Confirm this is an issue with the Python library and not an underlying OpenAI API

  • This is an issue with the Python library

Describe the bug

Progressive memory leak despite use of close(). Leads to eventually OOM on even large memory systems after just a few days.

Related: #820

To Reproduce

I'm using 1.12.0 and still hit this issue.

Using text completion. I'm also using close() in a try-finally, so close() does not help. A global client connection doesn't make sense to enforce. The old client pre 1.x had global attributes that made the API poor. I presume there are some legacy parts still in place.

In h2oGPT, we use OpenAI client for OpenAI or vLLM connections, and I see a 5GB memory leak for every 6000 connections. This happens whether I yield the generator for streaming or just exit after creating the completion.

Normally connections are not as intense, but this was easily reproducible by bisecting the OpenAI creation/generation parts of the code. For typical workloads this leads to OOM on a 256GB system after just few days of usage.

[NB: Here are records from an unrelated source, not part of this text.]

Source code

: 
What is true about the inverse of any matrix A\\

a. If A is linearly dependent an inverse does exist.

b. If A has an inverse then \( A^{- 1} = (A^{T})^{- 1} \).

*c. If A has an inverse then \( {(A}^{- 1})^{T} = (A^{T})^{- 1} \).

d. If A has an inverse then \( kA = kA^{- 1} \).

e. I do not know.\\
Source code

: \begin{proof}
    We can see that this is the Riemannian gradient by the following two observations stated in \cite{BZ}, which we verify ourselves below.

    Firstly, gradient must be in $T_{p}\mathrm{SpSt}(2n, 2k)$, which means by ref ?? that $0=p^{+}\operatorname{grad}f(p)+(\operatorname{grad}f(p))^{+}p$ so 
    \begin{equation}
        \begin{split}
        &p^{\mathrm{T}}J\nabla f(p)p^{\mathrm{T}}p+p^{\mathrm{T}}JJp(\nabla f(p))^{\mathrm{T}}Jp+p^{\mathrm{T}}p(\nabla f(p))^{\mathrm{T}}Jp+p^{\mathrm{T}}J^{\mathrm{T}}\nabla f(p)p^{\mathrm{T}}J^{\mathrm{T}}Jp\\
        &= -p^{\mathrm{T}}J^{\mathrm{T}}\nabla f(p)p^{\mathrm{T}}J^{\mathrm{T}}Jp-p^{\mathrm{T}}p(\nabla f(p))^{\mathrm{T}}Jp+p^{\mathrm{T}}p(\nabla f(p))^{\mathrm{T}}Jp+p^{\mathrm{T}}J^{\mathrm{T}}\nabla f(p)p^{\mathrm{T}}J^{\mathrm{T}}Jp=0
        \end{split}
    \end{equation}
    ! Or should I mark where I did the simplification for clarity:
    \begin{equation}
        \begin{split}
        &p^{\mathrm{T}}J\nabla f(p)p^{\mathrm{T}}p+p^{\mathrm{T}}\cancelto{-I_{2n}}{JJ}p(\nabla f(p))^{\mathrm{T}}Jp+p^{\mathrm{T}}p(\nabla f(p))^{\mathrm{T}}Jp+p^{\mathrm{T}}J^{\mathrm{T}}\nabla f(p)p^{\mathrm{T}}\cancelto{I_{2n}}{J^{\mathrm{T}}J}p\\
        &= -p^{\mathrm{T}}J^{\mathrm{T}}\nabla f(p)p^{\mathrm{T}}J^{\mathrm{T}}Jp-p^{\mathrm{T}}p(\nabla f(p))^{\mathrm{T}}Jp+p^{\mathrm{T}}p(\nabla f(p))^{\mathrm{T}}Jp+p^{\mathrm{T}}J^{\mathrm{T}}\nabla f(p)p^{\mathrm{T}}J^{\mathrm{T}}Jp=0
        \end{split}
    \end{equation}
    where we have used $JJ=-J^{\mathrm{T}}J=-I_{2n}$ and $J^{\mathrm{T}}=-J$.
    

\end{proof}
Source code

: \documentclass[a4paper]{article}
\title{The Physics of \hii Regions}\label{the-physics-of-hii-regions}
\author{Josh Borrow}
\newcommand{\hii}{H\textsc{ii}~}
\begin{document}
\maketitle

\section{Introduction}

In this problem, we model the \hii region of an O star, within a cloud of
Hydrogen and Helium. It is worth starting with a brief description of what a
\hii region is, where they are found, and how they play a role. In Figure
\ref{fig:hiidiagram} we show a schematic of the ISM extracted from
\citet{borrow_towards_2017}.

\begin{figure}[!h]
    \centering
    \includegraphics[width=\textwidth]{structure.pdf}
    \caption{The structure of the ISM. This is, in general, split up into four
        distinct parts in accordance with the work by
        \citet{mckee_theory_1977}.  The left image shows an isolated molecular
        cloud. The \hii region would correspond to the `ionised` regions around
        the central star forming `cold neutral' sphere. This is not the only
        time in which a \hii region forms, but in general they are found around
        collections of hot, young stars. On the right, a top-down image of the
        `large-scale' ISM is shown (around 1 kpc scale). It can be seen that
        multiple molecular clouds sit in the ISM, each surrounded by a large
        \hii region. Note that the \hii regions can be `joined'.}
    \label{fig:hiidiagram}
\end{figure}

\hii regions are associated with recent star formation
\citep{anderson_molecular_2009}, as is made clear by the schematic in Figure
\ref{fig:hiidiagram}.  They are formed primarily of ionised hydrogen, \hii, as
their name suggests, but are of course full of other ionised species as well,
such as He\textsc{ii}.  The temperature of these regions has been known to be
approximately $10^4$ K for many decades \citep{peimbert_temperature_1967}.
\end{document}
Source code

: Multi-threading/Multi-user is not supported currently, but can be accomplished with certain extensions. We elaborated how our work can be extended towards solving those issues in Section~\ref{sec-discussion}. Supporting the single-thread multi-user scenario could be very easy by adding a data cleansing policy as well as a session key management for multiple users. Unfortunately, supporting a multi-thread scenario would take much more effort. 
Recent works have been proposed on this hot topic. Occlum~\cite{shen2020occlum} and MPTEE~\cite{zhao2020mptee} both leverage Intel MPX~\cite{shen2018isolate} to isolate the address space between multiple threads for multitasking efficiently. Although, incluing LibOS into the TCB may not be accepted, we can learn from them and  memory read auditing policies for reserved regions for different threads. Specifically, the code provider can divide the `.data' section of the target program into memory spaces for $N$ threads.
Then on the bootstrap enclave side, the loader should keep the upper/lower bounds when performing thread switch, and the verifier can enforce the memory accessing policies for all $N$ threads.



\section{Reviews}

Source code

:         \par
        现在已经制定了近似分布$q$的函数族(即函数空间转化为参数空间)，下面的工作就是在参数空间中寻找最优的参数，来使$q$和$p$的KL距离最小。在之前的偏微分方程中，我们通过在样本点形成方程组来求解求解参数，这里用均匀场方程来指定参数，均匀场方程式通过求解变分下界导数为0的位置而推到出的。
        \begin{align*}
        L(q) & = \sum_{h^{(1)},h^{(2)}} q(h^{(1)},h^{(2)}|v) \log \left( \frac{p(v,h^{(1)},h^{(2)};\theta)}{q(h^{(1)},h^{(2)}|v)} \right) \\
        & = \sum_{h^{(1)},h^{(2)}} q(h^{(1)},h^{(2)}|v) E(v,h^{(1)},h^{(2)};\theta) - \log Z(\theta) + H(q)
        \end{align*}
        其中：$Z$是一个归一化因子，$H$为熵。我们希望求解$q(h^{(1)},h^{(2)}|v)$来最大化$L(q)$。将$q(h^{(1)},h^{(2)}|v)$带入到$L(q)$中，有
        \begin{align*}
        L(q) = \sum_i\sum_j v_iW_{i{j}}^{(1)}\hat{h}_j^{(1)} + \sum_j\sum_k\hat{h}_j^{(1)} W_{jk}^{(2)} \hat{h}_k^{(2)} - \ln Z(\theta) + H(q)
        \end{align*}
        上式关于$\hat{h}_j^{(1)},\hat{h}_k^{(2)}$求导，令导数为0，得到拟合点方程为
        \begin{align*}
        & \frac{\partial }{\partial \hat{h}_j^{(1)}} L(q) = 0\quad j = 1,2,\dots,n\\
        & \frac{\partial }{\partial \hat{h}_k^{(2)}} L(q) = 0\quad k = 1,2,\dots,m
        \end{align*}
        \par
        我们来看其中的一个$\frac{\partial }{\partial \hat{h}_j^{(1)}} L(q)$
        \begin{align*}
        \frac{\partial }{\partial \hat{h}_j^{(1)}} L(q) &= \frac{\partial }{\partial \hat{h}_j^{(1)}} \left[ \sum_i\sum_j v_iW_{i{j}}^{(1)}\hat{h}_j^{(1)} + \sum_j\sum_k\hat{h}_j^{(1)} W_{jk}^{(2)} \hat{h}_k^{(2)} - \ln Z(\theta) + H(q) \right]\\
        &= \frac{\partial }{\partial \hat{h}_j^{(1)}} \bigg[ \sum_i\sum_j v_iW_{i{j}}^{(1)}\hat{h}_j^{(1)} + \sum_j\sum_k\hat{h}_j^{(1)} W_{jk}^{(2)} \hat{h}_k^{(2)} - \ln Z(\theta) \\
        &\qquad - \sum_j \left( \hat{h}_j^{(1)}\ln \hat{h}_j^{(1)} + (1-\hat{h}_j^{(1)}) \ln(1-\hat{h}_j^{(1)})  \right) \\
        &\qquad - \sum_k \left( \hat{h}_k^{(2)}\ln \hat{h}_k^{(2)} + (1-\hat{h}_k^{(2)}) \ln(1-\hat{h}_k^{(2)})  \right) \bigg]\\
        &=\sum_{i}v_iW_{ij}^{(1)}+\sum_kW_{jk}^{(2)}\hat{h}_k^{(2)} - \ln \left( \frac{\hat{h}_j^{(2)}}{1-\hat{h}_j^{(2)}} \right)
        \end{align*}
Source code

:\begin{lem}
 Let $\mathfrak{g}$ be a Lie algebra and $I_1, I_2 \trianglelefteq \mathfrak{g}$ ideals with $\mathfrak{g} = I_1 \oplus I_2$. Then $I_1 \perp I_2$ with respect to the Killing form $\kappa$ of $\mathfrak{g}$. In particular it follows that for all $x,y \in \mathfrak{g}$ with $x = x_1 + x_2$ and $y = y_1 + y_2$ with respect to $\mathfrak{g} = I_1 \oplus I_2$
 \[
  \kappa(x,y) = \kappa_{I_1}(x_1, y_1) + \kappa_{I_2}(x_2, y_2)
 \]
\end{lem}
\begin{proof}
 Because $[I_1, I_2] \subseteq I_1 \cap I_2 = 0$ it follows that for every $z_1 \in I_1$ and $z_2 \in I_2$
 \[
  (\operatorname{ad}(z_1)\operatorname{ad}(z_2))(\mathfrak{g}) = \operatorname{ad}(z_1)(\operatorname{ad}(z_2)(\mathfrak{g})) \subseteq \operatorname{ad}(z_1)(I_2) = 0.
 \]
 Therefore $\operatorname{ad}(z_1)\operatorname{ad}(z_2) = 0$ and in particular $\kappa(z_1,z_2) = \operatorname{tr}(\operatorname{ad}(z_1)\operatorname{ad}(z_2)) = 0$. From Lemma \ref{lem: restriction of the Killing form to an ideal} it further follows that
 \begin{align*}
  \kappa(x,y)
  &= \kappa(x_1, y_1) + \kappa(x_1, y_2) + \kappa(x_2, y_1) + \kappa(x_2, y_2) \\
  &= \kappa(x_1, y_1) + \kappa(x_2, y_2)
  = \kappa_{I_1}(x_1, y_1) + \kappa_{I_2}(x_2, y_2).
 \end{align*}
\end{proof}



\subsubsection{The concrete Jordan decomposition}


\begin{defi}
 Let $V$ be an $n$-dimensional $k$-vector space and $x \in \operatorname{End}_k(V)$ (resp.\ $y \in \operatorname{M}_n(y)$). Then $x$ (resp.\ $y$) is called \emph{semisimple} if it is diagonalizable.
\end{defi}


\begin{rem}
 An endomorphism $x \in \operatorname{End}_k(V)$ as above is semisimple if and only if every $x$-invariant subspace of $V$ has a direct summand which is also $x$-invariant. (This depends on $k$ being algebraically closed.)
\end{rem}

Here is repro. Please choose the to be some endpoint that you have setup like vLLM or TGI or gpt3.5 turbo so not expensive. Choose api_key and model accordingly.

import os
import psutil
from openai import OpenAI

for i in range(6000):

    client_args = dict(base_url='<choose>', api_key="EMPTY")
    client = OpenAI(**client_args)

    responses = client.completions.create(
        model='h2oai/h2ogpt-4096-llama2-13b-chat',
        prompt="Say exactly one word.",
        stream=True,
    )
    client.close()
    p = psutil.Process(os.getpid())
    print(p.memory_full_info())

The memory consumed is not increasing every step in loop, but it does monotonically increase from pss=48523264 to pss=107862016 within a few minutes (i.e. doubled) and continues this indefinitely.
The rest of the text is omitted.